Meteorites have provided crucial information about prebiotic chemistry. The carbonaceous meteorite which fell at Murchison, Australian 1969 has provided valuable clues abiotic synthesis. This meteorite formed very early, at the beginning of the formation of the solar system and contains besides carbon and hydrated minerals several amino acids. Many of these occurs in racemic proportion and the nitrogen isotopic ratios provide definite evidence that they are not terrestrial contaminants acquired after the fall of meteorite. Urey-Miller synthesis of formation of complex organic molecules in reducing environment containing CO2, CH4, H2O, etc. have shown that it is easy to form these building blocks of life by abiotic processes. However, initiation of biotic processes, if at all it can occur from abiotic processes, is expected to take a long time. We know that earth formed early, within 50 or 60 million years of formation of the solar system by collisional accretion of planetismals. Thus, there was hardly any time available for transition from abiotic processes which is supposed to take a long time.

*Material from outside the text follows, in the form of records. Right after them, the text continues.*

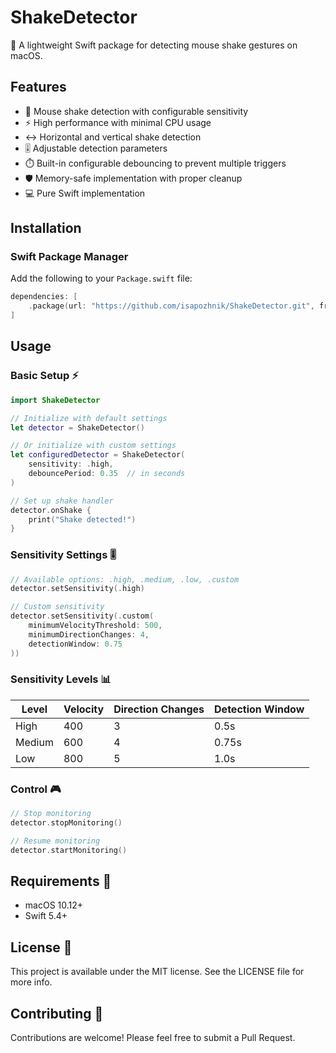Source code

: # ShakeDetector

🌋 A lightweight Swift package for detecting mouse shake gestures on macOS.

## Features
- 🎯 Mouse shake detection with configurable sensitivity
- ⚡️ High performance with minimal CPU usage
- ↔️ Horizontal and vertical shake detection
- 🎚️ Adjustable detection parameters
- ⏱️ Built-in configurable debouncing to prevent multiple triggers
- 🛡️ Memory-safe implementation with proper cleanup
- 💻 Pure Swift implementation

## Installation

### Swift Package Manager

Add the following to your `Package.swift` file:
```swift
dependencies: [
    .package(url: "https://github.com/isapozhnik/ShakeDetector.git", from: "1.0.0")
]
```

## Usage

### Basic Setup ⚡️
```swift
import ShakeDetector

// Initialize with default settings
let detector = ShakeDetector()

// Or initialize with custom settings
let configuredDetector = ShakeDetector(
    sensitivity: .high,
    debouncePeriod: 0.35  // in seconds
)

// Set up shake handler
detector.onShake {
    print("Shake detected!")
}
```

### Sensitivity Settings 🎚️
```swift
// Available options: .high, .medium, .low, .custom
detector.setSensitivity(.high)

// Custom sensitivity
detector.setSensitivity(.custom(
    minimumVelocityThreshold: 500,
    minimumDirectionChanges: 4,
    detectionWindow: 0.75
))
```

### Sensitivity Levels 📊

| Level  | Velocity | Direction Changes | Detection Window |
|--------|----------|------------------|------------------|
| High   | 400      | 3                | 0.5s            |
| Medium | 600      | 4                | 0.75s           |
| Low    | 800      | 5                | 1.0s            |

### Control 🎮
```swift
// Stop monitoring
detector.stopMonitoring()

// Resume monitoring
detector.startMonitoring()
```

## Requirements 🔧
- macOS 10.12+
- Swift 5.4+

## License 📝

This project is available under the MIT license. See the LICENSE file for more info.

## Contributing 🤝

Contributions are welcome! Please feel free to submit a Pull Request.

In this context the hypothesis of Panspermia advanced by Helmholtz, Arrhenius and recently favored by Hoyle and Wickramsinghe is noteworthy. If life seeds are present everywhere in the universe, then life must occur wherever the conditions are conducive, within our planetary system and outside. If we survey various bodies of the solar system we find that Moon, Mars, Europa, Ganymede, Titan and comets in Kuiper belt or Oort’s cloud have frozen water on or below their surface.

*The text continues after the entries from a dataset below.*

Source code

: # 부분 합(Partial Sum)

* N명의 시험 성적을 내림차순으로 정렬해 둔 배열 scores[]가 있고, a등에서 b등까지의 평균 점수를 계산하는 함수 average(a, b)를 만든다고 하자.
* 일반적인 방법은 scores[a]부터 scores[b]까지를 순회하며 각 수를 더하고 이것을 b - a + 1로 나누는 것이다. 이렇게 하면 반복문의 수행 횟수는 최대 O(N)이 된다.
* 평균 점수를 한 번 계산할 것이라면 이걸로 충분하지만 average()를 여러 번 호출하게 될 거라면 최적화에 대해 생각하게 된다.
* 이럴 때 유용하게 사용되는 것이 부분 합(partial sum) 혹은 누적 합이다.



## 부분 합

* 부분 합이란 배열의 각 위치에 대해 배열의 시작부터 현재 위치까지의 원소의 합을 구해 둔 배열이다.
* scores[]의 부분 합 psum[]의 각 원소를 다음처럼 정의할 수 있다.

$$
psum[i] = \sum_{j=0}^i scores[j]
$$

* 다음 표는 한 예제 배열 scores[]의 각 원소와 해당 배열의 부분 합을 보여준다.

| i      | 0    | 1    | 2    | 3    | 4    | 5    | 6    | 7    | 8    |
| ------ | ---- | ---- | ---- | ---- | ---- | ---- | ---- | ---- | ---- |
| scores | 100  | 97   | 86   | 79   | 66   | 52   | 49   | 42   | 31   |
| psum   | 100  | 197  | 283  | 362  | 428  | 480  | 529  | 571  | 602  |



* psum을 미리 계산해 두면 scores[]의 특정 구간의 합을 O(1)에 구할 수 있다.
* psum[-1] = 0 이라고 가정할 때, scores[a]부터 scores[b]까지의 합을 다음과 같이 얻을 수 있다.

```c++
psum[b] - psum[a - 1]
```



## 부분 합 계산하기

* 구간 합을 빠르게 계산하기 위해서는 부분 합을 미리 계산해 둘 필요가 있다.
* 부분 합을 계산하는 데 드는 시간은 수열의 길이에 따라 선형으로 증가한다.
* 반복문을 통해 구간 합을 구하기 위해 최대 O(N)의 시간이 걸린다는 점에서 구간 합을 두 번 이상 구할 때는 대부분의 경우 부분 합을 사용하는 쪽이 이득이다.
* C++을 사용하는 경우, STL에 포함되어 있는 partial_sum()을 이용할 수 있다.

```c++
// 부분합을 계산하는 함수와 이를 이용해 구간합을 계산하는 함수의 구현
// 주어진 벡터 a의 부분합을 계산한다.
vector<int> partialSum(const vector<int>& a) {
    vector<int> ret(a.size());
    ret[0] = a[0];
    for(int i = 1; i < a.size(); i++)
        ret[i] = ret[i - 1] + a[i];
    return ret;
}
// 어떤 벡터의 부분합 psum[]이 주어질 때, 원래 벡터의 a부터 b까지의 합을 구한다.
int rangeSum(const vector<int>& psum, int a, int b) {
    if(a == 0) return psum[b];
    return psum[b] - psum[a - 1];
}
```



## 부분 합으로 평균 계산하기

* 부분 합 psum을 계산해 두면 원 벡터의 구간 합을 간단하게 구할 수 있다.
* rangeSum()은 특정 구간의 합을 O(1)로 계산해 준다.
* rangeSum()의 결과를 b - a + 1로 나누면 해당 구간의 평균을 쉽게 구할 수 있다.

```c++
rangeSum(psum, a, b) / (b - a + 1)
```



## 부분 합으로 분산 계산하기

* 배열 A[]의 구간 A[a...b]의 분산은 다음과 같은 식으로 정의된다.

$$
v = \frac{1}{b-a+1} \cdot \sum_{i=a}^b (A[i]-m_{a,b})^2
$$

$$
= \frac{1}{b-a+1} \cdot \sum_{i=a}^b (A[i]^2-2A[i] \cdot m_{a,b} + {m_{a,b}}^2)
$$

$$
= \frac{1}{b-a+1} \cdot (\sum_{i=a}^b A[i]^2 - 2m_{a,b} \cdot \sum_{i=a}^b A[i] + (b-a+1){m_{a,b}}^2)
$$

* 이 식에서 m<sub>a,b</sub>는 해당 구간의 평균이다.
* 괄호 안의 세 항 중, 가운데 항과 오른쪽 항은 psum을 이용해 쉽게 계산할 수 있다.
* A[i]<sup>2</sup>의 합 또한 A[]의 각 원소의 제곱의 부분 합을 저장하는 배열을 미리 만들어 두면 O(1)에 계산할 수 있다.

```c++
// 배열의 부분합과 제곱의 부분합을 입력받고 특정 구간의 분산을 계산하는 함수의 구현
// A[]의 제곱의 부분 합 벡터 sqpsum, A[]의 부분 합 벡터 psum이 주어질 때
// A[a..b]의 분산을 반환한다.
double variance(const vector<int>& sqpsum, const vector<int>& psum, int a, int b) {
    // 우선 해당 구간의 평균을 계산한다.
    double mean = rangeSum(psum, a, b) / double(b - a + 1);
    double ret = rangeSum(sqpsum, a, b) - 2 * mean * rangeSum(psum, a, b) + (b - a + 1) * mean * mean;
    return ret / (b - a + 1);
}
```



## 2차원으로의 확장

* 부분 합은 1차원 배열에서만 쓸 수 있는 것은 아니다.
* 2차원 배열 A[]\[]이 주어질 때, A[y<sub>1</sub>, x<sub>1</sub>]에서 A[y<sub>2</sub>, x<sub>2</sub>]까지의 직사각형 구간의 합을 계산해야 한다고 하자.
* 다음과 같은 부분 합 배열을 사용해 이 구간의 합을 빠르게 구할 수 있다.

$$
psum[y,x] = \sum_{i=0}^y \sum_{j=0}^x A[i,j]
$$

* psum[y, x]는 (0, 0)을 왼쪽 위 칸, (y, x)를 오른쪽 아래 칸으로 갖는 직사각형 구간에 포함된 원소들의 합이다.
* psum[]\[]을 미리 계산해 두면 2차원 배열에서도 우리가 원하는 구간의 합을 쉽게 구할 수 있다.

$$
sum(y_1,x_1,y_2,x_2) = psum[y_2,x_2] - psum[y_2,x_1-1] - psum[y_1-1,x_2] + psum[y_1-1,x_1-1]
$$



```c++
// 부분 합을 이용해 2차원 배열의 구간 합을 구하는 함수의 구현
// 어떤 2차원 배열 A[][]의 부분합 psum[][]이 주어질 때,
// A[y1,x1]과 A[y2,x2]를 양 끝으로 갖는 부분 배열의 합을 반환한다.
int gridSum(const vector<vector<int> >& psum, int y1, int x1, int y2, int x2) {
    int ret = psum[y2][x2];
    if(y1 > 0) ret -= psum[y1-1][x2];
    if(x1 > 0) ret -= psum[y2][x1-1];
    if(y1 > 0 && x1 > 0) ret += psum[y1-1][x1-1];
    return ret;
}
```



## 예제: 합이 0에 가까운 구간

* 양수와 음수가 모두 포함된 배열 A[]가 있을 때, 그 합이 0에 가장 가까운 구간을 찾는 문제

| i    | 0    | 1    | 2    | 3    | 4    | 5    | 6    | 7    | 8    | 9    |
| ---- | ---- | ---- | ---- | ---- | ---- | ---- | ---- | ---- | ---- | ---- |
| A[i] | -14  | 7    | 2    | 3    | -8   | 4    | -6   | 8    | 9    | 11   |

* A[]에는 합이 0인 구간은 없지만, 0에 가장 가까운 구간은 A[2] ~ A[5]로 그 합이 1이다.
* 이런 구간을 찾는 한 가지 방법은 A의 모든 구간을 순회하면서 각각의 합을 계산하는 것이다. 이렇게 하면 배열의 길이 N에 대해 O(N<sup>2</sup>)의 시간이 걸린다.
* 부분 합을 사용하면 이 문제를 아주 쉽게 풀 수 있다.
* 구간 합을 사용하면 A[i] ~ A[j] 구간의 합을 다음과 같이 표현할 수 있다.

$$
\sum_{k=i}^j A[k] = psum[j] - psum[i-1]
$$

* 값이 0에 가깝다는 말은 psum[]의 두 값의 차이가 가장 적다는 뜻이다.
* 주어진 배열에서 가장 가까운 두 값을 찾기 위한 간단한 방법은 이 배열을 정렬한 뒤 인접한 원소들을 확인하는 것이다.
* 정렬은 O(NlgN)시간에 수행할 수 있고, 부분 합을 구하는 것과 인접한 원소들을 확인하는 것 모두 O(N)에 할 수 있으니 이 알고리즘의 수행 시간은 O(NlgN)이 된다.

Life possibly began in space as shown by recent probes inside comets, a new study by scientists from Cardiff University has said. Professor Chandra Wick-ramasinghe and colleagues at the University’s Centre for Astrobiology have long argued the case for panspermia-the theory that life began inside comets and then spread to habitable planets across the galaxy Now the team has claimed that findings from space probes sent to investigate passing comets have revealed how the first organisms could have formed. They said ‘The 2005 Deep Impact’ mission to Comet Tempel discovered a mixture of organic and clay particles inside the comet.

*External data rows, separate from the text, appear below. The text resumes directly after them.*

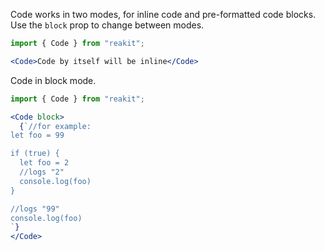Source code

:Code works in two modes, for inline code and pre-formatted code blocks. Use the `block` prop to change between modes.

```jsx
import { Code } from "reakit";

<Code>Code by itself will be inline</Code>
```

Code in block mode.

```jsx
import { Code } from "reakit";

<Code block>
  {`//for example:
let foo = 99

if (true) {
  let foo = 2
  //logs "2"
  console.log(foo)
}

//logs "99"
console.log(foo)
`}
</Code>
```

One theory for the origins of life proposes that clay particles acted as a catalyst, converting simple organic molecules into more complex structures. Incidentally, the 2004 ‘Stardust Mission’ to Comet Wild 2 found a range of complex hydrocarbon molecules potential building blocks for life.
Wickramasinghe said radioactive elements could keep water in liquid form in comet interiors for millions of years making them potentially ideal incubators’ for early life. He said billions of comets in our solar system and across the galaxy contain far more clay than the early Earth did. As such, the odds of life starting on Earth rather than inside a comet stood at one trillion trillion (10 to the power of 24) to against one, he said.
“The findings of the comet missions, which surprised many, strengthen the argument for panspermia. We now have a mechanism for how it could have happened. All the necessary elements like clay, organic molecules and water are there. The longer time scale and the greater mass of comets make it overwhelmingly more likely that life began in space than on earth,” said Wickramasinghe. Inspite of absence of any evidence so far for origin of life, the subject remains extremely fascinating. It is hoped that with improved technology, the coming century may provide an answer to the question.